Back spending plan, urges Obama

Barack Obama talks about his plans for the economy

US President-elect Barack Obama has called for "drastic action" to prevent the US economic situation worsening.

Speaking two weeks before taking office, Mr Obama urged Congress to act quickly to pass an $800bn (526bn) stimulus plan.

His proposals include tax cuts and creating new jobs through increased government spending on public works projects.

He called on political leaders from all sides to come together behind a bill.

Mr Obama is facing his first big battle to persuade Congress to approve a colossal effort to restart America's economy, reports the BBC's Adam Brookes, in Washington.

His warnings were more dire than anything before, our correspondent adds, and he is piling on the pressure for action.

'Deeper crisis'

Barack Obama made his comments in a speech at George Mason University in Virginia.

No longer can we allow Wall Street wrongdoers to slip through the regulatory cracks
US President-elect Barack Obama

"I don't believe it's too late to change course, but it will be if we don't take dramatic action as soon as possible," he said.

"If nothing is done, this recession could linger for years."

Mr Obama said that, with US interest rates near zero, and economic activity and lending still shrinking, it was up to the government to act.

"Only the government can provide the short-term boost necessary to lift us from a recession this deep and severe," he said.

"Every day we wait, or point fingers, or drag our feet, more Americans will lose their jobs, more families will lose their savings, more dreams will be deferred and denied, and our nation will sink deeper into a crisis that at some point, we may not be able to reverse."

His stark warning came with US job losses for 2008 expected to reach 2.5 million when the December figure is released on Friday.

KEY ELEMENTS IN STIMULUS PLAN
Immediate tax cuts of $1,000 per family
Increased benefits and health care for the unemployed
Computerising all health care records in five years
Doubling investment in alternative energy and re-shaping energy grid
Aid to states to help maintain vital services

Mr Obama said his plan would create 3 million jobs by 2011.

But in a bid to gain bipartisan support for his plan, he is also including substantial tax cuts for both individuals and businesses, as well as a large programme of infrastructure spending on such items as roads and schools.

His task has been made more difficult by the projections by the Congressional Budget Office, released on Wednesday, that the budget deficit will reach $1.2 trillion this year - before any extra stimulus plan.

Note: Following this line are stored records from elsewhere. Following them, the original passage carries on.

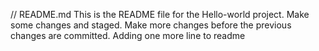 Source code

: // README.md
This is the README file for the Hello-world project.
Make some changes and staged.
Make more changes before the previous changes are committed.
Adding one more line to readme
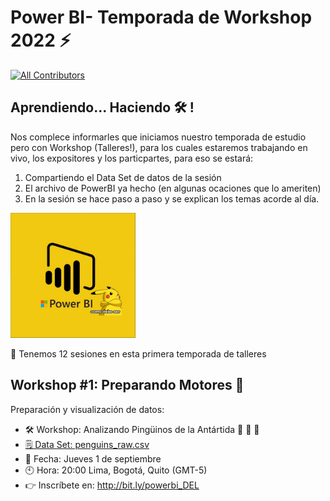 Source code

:# Power BI- Temporada de Workshop 2022 ⚡️
 [![All Contributors](https://img.shields.io/badge/all_contributors-4-orange.svg?style=flat-square)](#contributors)

## Aprendiendo... Haciendo 🛠️ !

Nos complece informarles que iniciamos nuestro temporada de estudio pero con Workshop (Talleres!), para los cuales estaremos trabajando en vivo, los expositores y los particpartes, para eso se estará:
1. Compartiendo el Data Set de datos de la sesión
2. El archivo de PowerBI ya hecho (en algunas ocaciones que lo ameriten)
3. En la sesión se hace paso a paso y se explican los temas acorde al día. 


<img src="https://github.com/DataEngineering-LATAM/PowerBi-StudyClub/blob/main/Temporada%20-%20Workshop2022/images/power%20bi.PNG" width="200">

<!--

![Image text](https://github.com/DataEngineering-LATAM/PowerBi-StudyClub/blob/main/Temporada%20-%20Workshop2022/images/power%20bi.PNG)
-->

📢 Tenemos 12 sesiones en esta primera temporada de talleres

## Workshop #1: Preparando Motores 🥁 
Preparación y visualización de datos:

* 🛠️ Workshop:  Analizando Pingüinos de la Antártida 🐧 🐧 🐧 
* [🗒️ Data Set: penguins_raw.csv ](https://github.com/DataEngineering-LATAM/PowerBi-StudyClub/tree/main/Temporada%20-%20Workshop2022/Workshop%201:%20Analizando%20Ping%C3%BCinos%20de%20la%20Ant%C3%A1rtida 'penguins_raw.csv')
* 📅 Fecha: Jueves 1 de septiembre
* 🕙 Hora: 20:00 Lima, Bogotá, Quito (GMT-5)
* 👉 Inscríbete en: http://bit.ly/powerbi_DEL



<!--
## Workshop #1: 
##Preparación y visualización de datos sobre el Dataset: Comparación de calidad de vida por país


## Workshop #2: 
##Preparación y visualización de datos sobre el Dataset: Datos abiertos de Airbnb


## Workshop #3: 
##Preparación y visualización de datos sobre el Dataset: Precios de diamantes


## Workshop #4: 
##Preparación y visualización de datos sobre el Dataset: Análisis de datos de las estudiantes


## Workshop #5: 
##Preparación y visualización de datos sobre el Dataset: Carros Clásicos


## Workshop #6: 
##Preparación y visualización de datos sobre el Dataset: Cosas en Reddit


## Workshop #7: 
##Preparación y visualización de datos sobre el Dataset: Financiación Startups 

## Workshop #8: 
##Preparación y visualización de datos sobre el Dataset: xxxx
-->

<!--

🐤 🚀 ⏱️ 📚 🛠️ 🕛 💬 📃 💡 📧 📊 📉 📈 📌 📍 🗓️ 🗓️ 📆 📢 🔔 🎶 ✔️ ☑️ ✅ 🔵 🔴 ⚫️ 🔹 🔺 🔻 🔥 💻 

-->
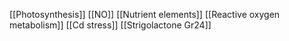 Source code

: [[Photosynthesis]]
[[NO]]
[[Nutrient elements]]
[[Reactive oxygen metabolism]]
[[Cd stress]]
[[Strigolactone Gr24]]
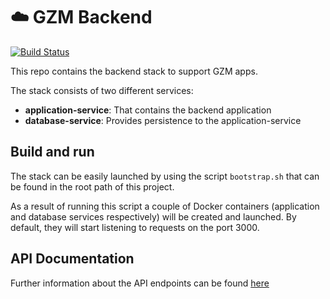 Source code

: # ☁️ GZM Backend
[![Build Status](https://travis-ci.org/gzm-stack/backend.svg?branch=master)](https://travis-ci.org/gzm-stack/backend)

This repo contains the backend stack to support GZM apps.

The stack consists of two different services:

- **application-service**: That contains the backend application
- **database-service**: Provides persistence to the application-service

## Build and run

The stack can be easily launched by using the script `bootstrap.sh` that can be found in the root path of this project. 

As a result of running this script a couple of Docker containers (application and database services respectively) will be created and launched. By default, they will start listening to requests on the port 3000.

## API Documentation

Further information about the API endpoints can be found [here](./docs/index.md)
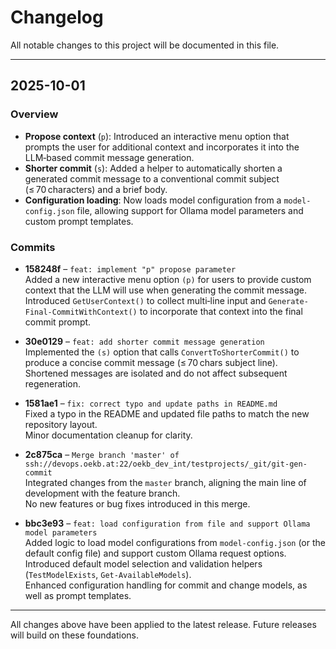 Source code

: # Changelog

All notable changes to this project will be documented in this file.

---

## 2025-10-01

### Overview
- **Propose context** (`p`): Introduced an interactive menu option that prompts the user for additional context and incorporates it into the LLM‑based commit message generation.
- **Shorter commit** (`s`): Added a helper to automatically shorten a generated commit message to a conventional commit subject (≤ 70 characters) and a brief body.
- **Configuration loading**: Now loads model configuration from a `model-config.json` file, allowing support for Ollama model parameters and custom prompt templates.

### Commits
- **158248f** – `feat: implement "p" propose parameter`  
  Added a new interactive menu option `(p)` for users to provide custom context that the LLM will use when generating the commit message.  
  Introduced `GetUserContext()` to collect multi‑line input and `Generate-Final-CommitWithContext()` to incorporate that context into the final commit prompt.

- **30e0129** – `feat: add shorter commit message generation`  
  Implemented the `(s)` option that calls `ConvertToShorterCommit()` to produce a concise commit message (≤ 70 chars subject line).  
  Shortened messages are isolated and do not affect subsequent regeneration.

- **1581ae1** – `fix: correct typo and update paths in README.md`  
  Fixed a typo in the README and updated file paths to match the new repository layout.  
  Minor documentation cleanup for clarity.

- **2c875ca** – `Merge branch 'master' of ssh://devops.oekb.at:22/oekb_dev_int/testprojects/_git/git-gen-commit`  
  Integrated changes from the `master` branch, aligning the main line of development with the feature branch.  
  No new features or bug fixes introduced in this merge.

- **bbc3e93** – `feat: load configuration from file and support Ollama model parameters`  
  Added logic to load model configurations from `model-config.json` (or the default config file) and support custom Ollama request options.  
  Introduced default model selection and validation helpers (`TestModelExists`, `Get-AvailableModels`).  
  Enhanced configuration handling for commit and change models, as well as prompt templates.

---

All changes above have been applied to the latest release. Future releases will build on these foundations. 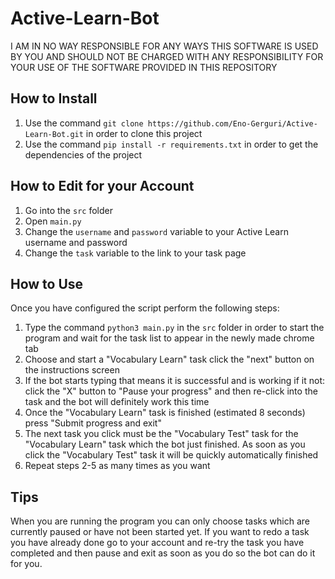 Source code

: # Active-Learn-Bot

I AM IN NO WAY RESPONSIBLE FOR ANY WAYS THIS SOFTWARE IS USED BY YOU AND SHOULD NOT BE CHARGED WITH ANY RESPONSIBILITY FOR YOUR USE OF THE SOFTWARE PROVIDED IN THIS REPOSITORY

## How to Install

1. Use the command `git clone https://github.com/Eno-Gerguri/Active-Learn-Bot.git` in order to clone this project
2. Use the command `pip install -r requirements.txt` in order to get the dependencies of the project

## How to Edit for your Account

1. Go into the `src` folder
2. Open `main.py` 
3. Change the `username` and `password` variable to your Active Learn username and password
4. Change the `task` variable to the link to your task page

## How to Use

Once you have configured the script perform the following steps:

1. Type the command `python3 main.py` in the `src` folder in order to start the program and wait for the task list to appear in the newly made chrome tab
2. Choose and start a "Vocabulary Learn" task click the "next" button on the instructions screen
3. If the bot starts typing that means it is successful and is working if it not: click the "X" button to "Pause your progress" and then re-click into the task and the bot will definitely work this time
4. Once the "Vocabulary Learn" task is finished (estimated 8 seconds) press "Submit progress and exit"
5. The next task you click must be the "Vocabulary Test" task for the "Vocabulary Learn" task which the bot just finished. As soon as you click the "Vocabulary Test" task it will be quickly automatically finished
6. Repeat steps 2-5 as many times as you want

## Tips

When you are running the program you can only choose tasks which are currently paused or have not been started yet. If you want to redo a task you have already done go to your account and re-try the task you have completed and then pause and exit as soon as you do so the bot can do it for you. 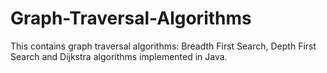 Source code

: # Graph-Traversal-Algorithms
This contains graph traversal algorithms: Breadth First Search, Depth First Search and Dijkstra algorithms implemented in Java. 
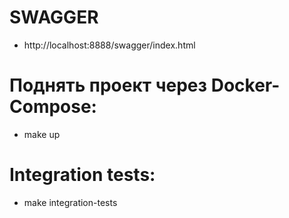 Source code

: 
# SWAGGER
* http://localhost:8888/swagger/index.html


# Поднять проект через Docker-Compose:
* make up

# Integration tests:
* make integration-tests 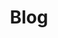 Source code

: ---
title: "Blog"
# date: {{ .Date }}
image: "img/default.jpg"
draft: true
weight: 100
author: ""
--- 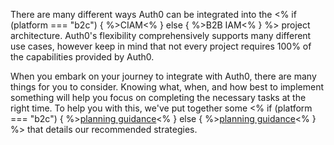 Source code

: There are many different ways Auth0 can be integrated into the <% if (platform === "b2c") { %>CIAM<% } else { %>B2B IAM<% } %> project architecture. Auth0's flexibility comprehensively supports many different use cases, however keep in mind that not every project requires 100% of the capabilities provided by Auth0.

When you embark on your journey to integrate with Auth0, there are many things for you to consider. Knowing what, when, and how best to implement something will help you focus on completing the necessary tasks at the right time. To help you with this, we've put together some <% if (platform === "b2c") { %>[planning guidance](/media/articles/architecture-scenarios/planning/B2C-Project-Planning.pdf)<% } else { %>[planning guidance](/media/articles/architecture-scenarios/planning/B2B-Project-Planning.pdf)<% } %> that details our recommended strategies. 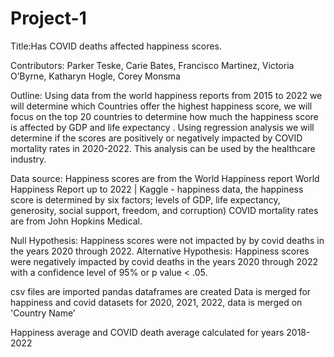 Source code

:# Project-1
Title:Has COVID deaths affected happiness scores.

Contributors: Parker Teske, Carie Bates, Francisco Martinez, Victoria O’Byrne, Katharyn Hogle, Corey Monsma

Outline: Using data from the world happiness reports from  2015 to 2022  we will determine which Countries offer the highest happiness score, we will focus on the top 20 countries to determine how much the happiness score is affected by GDP and life expectancy .  Using regression analysis we will determine if the scores are positively or negatively impacted by COVID mortality rates in 2020-2022. This analysis can be used by the healthcare industry.

Data source: Happiness scores are from the World Happiness report 
World Happiness Report up to 2022 | Kaggle - happiness data, the happiness score is determined by six factors; levels of GDP, life expectancy, generosity, social support, freedom, and corruption)
COVID mortality rates are from John Hopkins Medical.


Null Hypothesis:
Happiness scores were not impacted by by covid deaths in the years 2020 through 2022.
Alternative Hypothesis:
Happiness scores were negatively impacted by covid deaths in the years 2020 through 2022 with a confidence level of 95% or p value < .05.


csv files are imported 
pandas dataframes are created
Data is merged for happiness and covid datasets for 2020, 2021, 2022, data is merged on 'Country Name'

Happiness average and COVID death average calculated for years 2018-2022








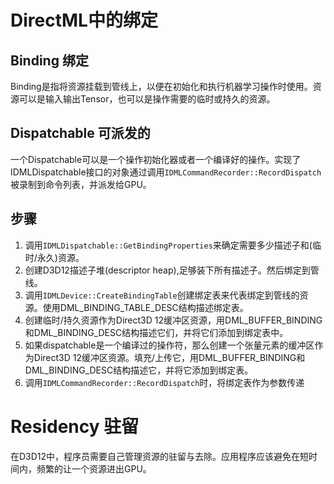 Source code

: 







# DirectML中的绑定
## Binding 绑定
Binding是指将资源挂载到管线上，以便在初始化和执行机器学习操作时使用。资源可以是输入输出Tensor，也可以是操作需要的临时或持久的资源。
## Dispatchable 可派发的
一个Dispatchable可以是一个操作初始化器或者一个编译好的操作。实现了IDMLDispatchable接口的对象通过调用`IDMLCommandRecorder::RecordDispatch`被录制到命令列表，并派发给GPU。
## 步骤
1. 调用`IDMLDispatchable::GetBindingProperties`来确定需要多少描述子和(临时/永久)资源。
2. 创建D3D12描述子堆(descriptor heap),足够装下所有描述子。然后绑定到管线。
3. 调用`IDMLDevice::CreateBindingTable`创建绑定表来代表绑定到管线的资源。使用DML_BINDING_TABLE_DESC结构描述绑定表。
4. 创建临时/持久资源作为Direct3D 12缓冲区资源，用DML_BUFFER_BINDING和DML_BINDING_DESC结构描述它们，并将它们添加到绑定表中。
5. 如果dispatchable是一个编译过的操作符，那么创建一个张量元素的缓冲区作为Direct3D 12缓冲区资源。填充/上传它，用DML_BUFFER_BINDING和DML_BINDING_DESC结构描述它，并将它添加到绑定表。
6. 调用`IDMLCommandRecorder::RecordDispatch`时，将绑定表作为参数传递
# Residency 驻留
在D3D12中，程序员需要自己管理资源的驻留与去除。应用程序应该避免在短时间内，频繁的让一个资源进出GPU。
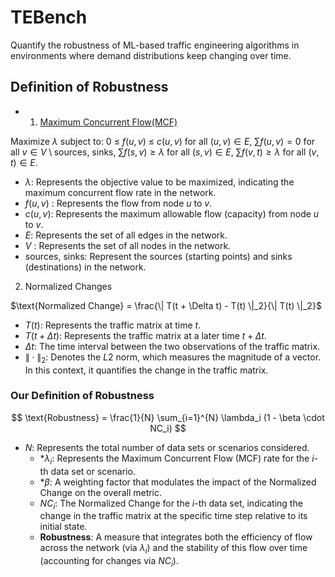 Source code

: # TEBench
Quantify the robustness of ML-based traffic engineering algorithms in environments where demand distributions keep changing over time.

## Definition of Robustness
- 1. [Maximum Concurrent Flow(MCF)](https://dl.acm.org/doi/pdf/10.1145/77600.77620)

Maximize $λ$ 
subject to:
0 $\leq$ $f(u, v)$ $\leq$ $c(u, v)$ for all $(u, v) \in E$,
$\sum f(u, v) = 0$ for all $v \in V \setminus {\text{sources, sinks}}$,
$\sum f(s, v) \geq \lambda$ for all $(s, v) \in E$,
$\sum f(v, t) \geq \lambda$ for all $(v, t) \in E$.

* $\lambda$: Represents the objective value to be maximized, indicating the maximum concurrent flow rate in the network.
* $f(u, v)$ : Represents the flow from node $u$ to $v$.
* $c(u, v)$: Represents the maximum allowable flow (capacity) from node $u$ to $v$.
* $E$: Represents the set of all edges in the network.
* $V$ : Represents the set of all nodes in the network.
* $\text{sources, sinks}$: Represent the sources (starting points) and sinks (destinations) in the network.


2.  Normalized Changes

$\text{Normalized Change} = \frac{\| T(t + \Delta t) - T(t) \|_2}{\| T(t) \|_2}$

* $T(t)$: Represents the traffic matrix at time $t$.
* $T(t + \Delta t)$: Represents the traffic matrix at a later time $t + \Delta t$.
* $\Delta t$: The time interval between the two observations of the traffic matrix.
* $\|\cdot\|_2$: Denotes the $L2$ norm, which measures the magnitude of a vector. In this context, it quantifies the change in the traffic matrix.


### Our Definition of Robustness 
$$
\text{Robustness} = \frac{1}{N} \sum_{i=1}^{N} \lambda_i (1 - \beta \cdot NC_i)
$$


  * $N$: Represents the total number of data sets or scenarios considered.
    * *$\lambda_i$: Represents the Maximum Concurrent Flow (MCF) rate for the $i$-th data set or scenario.
    * *$\beta$: A weighting factor that modulates the impact of the Normalized Change on the overall metric.
    * $NC_i$: The Normalized Change for the $i$-th data set, indicating the change in the traffic matrix at the specific time step relative to its initial state.
    * $\textbf{Robustness}$: A measure that integrates both the efficiency of flow across the network (via $\lambda_i$) and the stability of this flow over time (accounting for changes via $NC_i$).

The size of the package means that his hopes of Congress passing the plan by the time he takes office have faded, with mid-February now seen as the earliest date that Congress could take action.

Mr Obama acknowledged that there was substantial scepticism among the US public about government intervention in the economy.

He said that any decisions on spending would be made transparently and informed by "independent experts", while he would launch an "unprecedented effort" to "eliminate unwise and unnecessary spending".

He also pledged to reform "a weak and outdated" regulatory system to protect consumers and investors from the "reckless greed and risk-taking" that should "never endanger our prosperity again".

"No longer can we allow Wall Street wrongdoers to slip through the regulatory cracks. No longer can we allow special interests to put their thumbs on the economic scales," he said.

Mr Obama's comments came on the day his election was formally certified by a joint session of Congress. He takes office on 20 January.